Ray received many honors, including honorary doctorates from the universities of Benares, Calcutta, Dacca, and Durham; Companion of the Order of the Indian Empire (1911); knighthood (1919); the presidency of the Indian Chemical Society (1924); and honorary fellowship of the Chemical Society (London). He also came to be known as Acharya Ray; “Acharya,” a title of respect that could be roughly translated as “erudite master,” is conferred by the people without any ceremony on a distinguished scholar.
BIBLIOGRAPHY
I. Original Works. A complete bibliography of Ray’s works is in Gupta (see below); Poggcndorff’, V, 1025, and VI, 2130–2131, lists some of the more important papers. Ray’s autobiography, Life and Experiences of a Bengali Chemist, 2 vols. (Calcutta, 1932–1935), reveals the many facets of his thought.

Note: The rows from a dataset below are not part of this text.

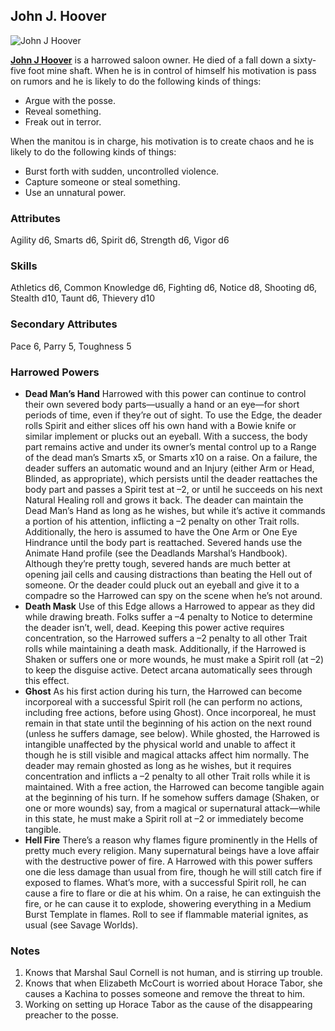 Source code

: ## John J. Hoover

![John J Hoover](https://i.dailymail.co.uk/i/pix/2017/06/27/12/41CBB55500000578-4642942-image-a-20_1498562555184.jpg)

**[John J Hoover](../Faces/John.J.Hoover.md)** is a harrowed saloon owner. He died of a fall down a sixty-five foot mine shaft. When he is in control of himself his motivation is pass on rumors and he is likely to do the following kinds of things:

* Argue with the posse.
* Reveal something.
* Freak out in terror.

When the manitou is in charge, his motivation is to create chaos and he is likely to do the following kinds of things:

* Burst forth with sudden, uncontrolled violence.
* Capture someone or steal something.
* Use an unnatural power.

### Attributes
Agility d6, Smarts d6, Spirit d6, Strength d6, Vigor d6

### Skills
Athletics d6, Common Knowledge d6, Fighting d6, Notice d8, Shooting d6, Stealth d10, Taunt d6, Thievery d10

### Secondary Attributes
Pace 6, Parry 5, Toughness 5

### Harrowed Powers
* __Dead Man’s Hand__ Harrowed with this power can continue to
control their own severed body parts—usually a hand or an eye—for short periods of time, even if they’re out of sight. To use the Edge, the deader rolls Spirit and either slices off his own hand with a Bowie knife or similar implement or plucks out an eyeball.
With a success, the body part remains active and under its owner’s mental control up to a Range of the dead man’s Smarts x5, or Smarts
x10 on a raise. On a failure, the deader suffers an automatic wound and an Injury (either Arm or Head, Blinded, as appropriate), which persists
until the deader reattaches the body part and passes a Spirit test at –2, or until he succeeds on his next Natural Healing roll and grows it back.
The deader can maintain the Dead Man’s Hand as long as he wishes, but while it’s active it commands a portion of his attention, inflicting a
–2 penalty on other Trait rolls. Additionally, the hero is assumed to have the One Arm or One Eye Hindrance until the body part is reattached.
Severed hands use the Animate Hand profile (see the Deadlands Marshal’s Handbook). Although they’re pretty tough, severed hands are much better at opening jail cells and causing distractions than beating the Hell out of someone. Or the deader could pluck out an eyeball and give it to a compadre so the Harrowed can spy on the scene when he’s not around.
* __Death Mask__ Use of this Edge allows a Harrowed to appear as they did while drawing breath. Folks suffer a –4 penalty to Notice to determine the deader isn’t, well, dead. Keeping this power active requires concentration, so the Harrowed suffers a –2 penalty to all other Trait rolls while maintaining a death mask.
Additionally, if the Harrowed is Shaken or suffers one or more wounds, he must make a Spirit roll (at –2) to keep the disguise active. Detect arcana automatically sees through this effect.
* __Ghost__ As his first action during his turn, the Harrowed can become incorporeal with a successful Spirit roll (he can perform no actions, including free actions, before using Ghost). Once incorporeal, he must remain in that state until the beginning of his action on the next round (unless he suffers damage, see below). While ghosted, the Harrowed is intangible unaffected by the physical world and unable to affect it though he is still visible and magical attacks affect him normally.
The deader may remain ghosted as long as he wishes, but it requires concentration and inflicts a –2 penalty to all other Trait rolls while it is maintained. With a free action, the Harrowed can become tangible again at the beginning of his turn. If he somehow suffers damage (Shaken,
or one or more wounds) say, from a magical or supernatural attack—while in this state, he must make a Spirit roll at –2 or immediately become
tangible.
* __Hell Fire__ There’s a reason why flames figure prominently in the Hells of pretty much every religion. Many supernatural beings have a love affair with the destructive power of fire.
A Harrowed with this power suffers one die less damage than usual from fire, though he will still catch fire if exposed to flames. What’s more, with a successful Spirit roll, he can cause a fire to flare or die at his whim.
On a raise, he can extinguish the fire, or he can cause it to explode, showering everything in a Medium Burst Template in flames. Roll to see if flammable material ignites, as usual (see Savage Worlds).

### Notes

1. Knows that Marshal Saul Cornell is not human, and is stirring up trouble.
1. Knows that when Elizabeth McCourt is worried about Horace Tabor, she causes a Kachina to posses someone and remove the threat to him.
1. Working on setting up Horace Tabor as the cause of the disappearing preacher to the posse.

II. Secondary Literature. For more details on Ray’s life and works, see Monoranjan Gupta, Profulla Chandra Ray: A Biography (Bombay, 1966). The English version of a Bengali study by an associate of Ray’s, it contains numerous quotations, eulogies, and appendixes, and presents many items of interesting information; but it does not deserve the description of “definitive biography” which its author claims for it; Acharya Ray Commemorative Volume (Calcutta, 1932), edited by leading Bengali thinkers on the occasion of Ray’s seventieth birthday, which contains many articles of biographical and scientific interest; and the anonymous “Sir Prafulla Chandra Ray,” in Journal of the Indian Chemical Society, 21 (J 944), 253–260, which includes a complete bibliography. Shorter obituaries are in Twentieth Century (Allahabad), 10 (1944), 531–535; Nature, 154 (1944), 76; Journal of the Chemical Society (1946), 216–218; and J. L. Farmer, “Sir P. C. Ray,” in Journal of Chemical Education, 22 (1945), 324.